Prof. Donald C. Kiraly (born November 3, 1953, in Charlottesville, Virginia), is an American linguist who specializes in foreign language teaching and translator training.

== Biography ==
Kiraly studied political science at the Cleveland State University and obtained a bachelor of arts degree in June 1976, followed by a master of arts degree in international relations at Florida State University, which he completed in August 1977. Afterwards, from September 1977 until June 1980, he worked as an English teacher at the National Institute of Applied Sciences in Lyon (France) and from September 1981 to July 1982 at the Lawton School in Gijón (Spain). Between June 1980 and June 1981, he earned a master of arts degree in the teaching of French at the University of Illinois. From January 1983 to June 1983, he worked as an English teacher at the International Chamber of Commerce in Roanne, France.
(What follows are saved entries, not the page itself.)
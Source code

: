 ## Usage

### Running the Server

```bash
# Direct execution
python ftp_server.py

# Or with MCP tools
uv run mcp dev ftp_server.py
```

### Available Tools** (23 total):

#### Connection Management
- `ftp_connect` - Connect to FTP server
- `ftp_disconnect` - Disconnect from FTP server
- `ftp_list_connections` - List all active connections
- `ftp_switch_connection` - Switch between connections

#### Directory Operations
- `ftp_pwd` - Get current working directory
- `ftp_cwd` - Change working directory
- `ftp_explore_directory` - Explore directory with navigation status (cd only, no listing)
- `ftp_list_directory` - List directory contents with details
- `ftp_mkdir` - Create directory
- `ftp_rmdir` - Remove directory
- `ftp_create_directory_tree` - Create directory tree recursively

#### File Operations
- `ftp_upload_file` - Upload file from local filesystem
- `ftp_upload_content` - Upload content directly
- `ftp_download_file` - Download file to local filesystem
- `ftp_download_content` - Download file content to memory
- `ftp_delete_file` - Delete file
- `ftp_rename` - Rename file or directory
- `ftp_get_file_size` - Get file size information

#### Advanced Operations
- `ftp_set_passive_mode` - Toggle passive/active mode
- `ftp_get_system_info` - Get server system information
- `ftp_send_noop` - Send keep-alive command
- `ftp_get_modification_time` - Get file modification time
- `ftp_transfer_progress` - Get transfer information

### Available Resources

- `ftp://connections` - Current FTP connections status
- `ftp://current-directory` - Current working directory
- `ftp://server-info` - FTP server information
Since January 1985, Kiraly has been employed as a researcher and lecturer at the School of Translation, Linguistics and Cultural Studies of the University of Mainz in Germersheim, Germany. From 1984 to 2008, Kiraly also worked as a freelance translator in the specialised fields of business and economics, viticulture, tourism, and public administration.

In January 1990, he received a Ph.D. degree with his dissertation entitled "Toward a Systematic Approach to Translation Skills Instruction" from the University of Illinois. From August to November 1999, he was a visiting professor at the Monterey Institute of International Studies in Monterey (California), and, from September 2008 to August 2012, he held a visiting professor's position at the École Supérieure d'Interprètes et Traducteurs of the University of Paris III, where he taught French-English, Spanish-English and German-English translation, among other subjects. Since 1990, Kiraly has published a number of articles, two monographs, a co-authored book and two edited volumes in the areas of foreign language teaching and translator training.

In 2017, Kiraly was named Professor without Chair (außerplanmässiger Professor) by the University of Mainz on the basis of his research and teaching record.

== Awards ==
In the winter semester 2012/2013, Kiraly was awarded the Teaching Award of the Johannes Gutenberg University Mainz.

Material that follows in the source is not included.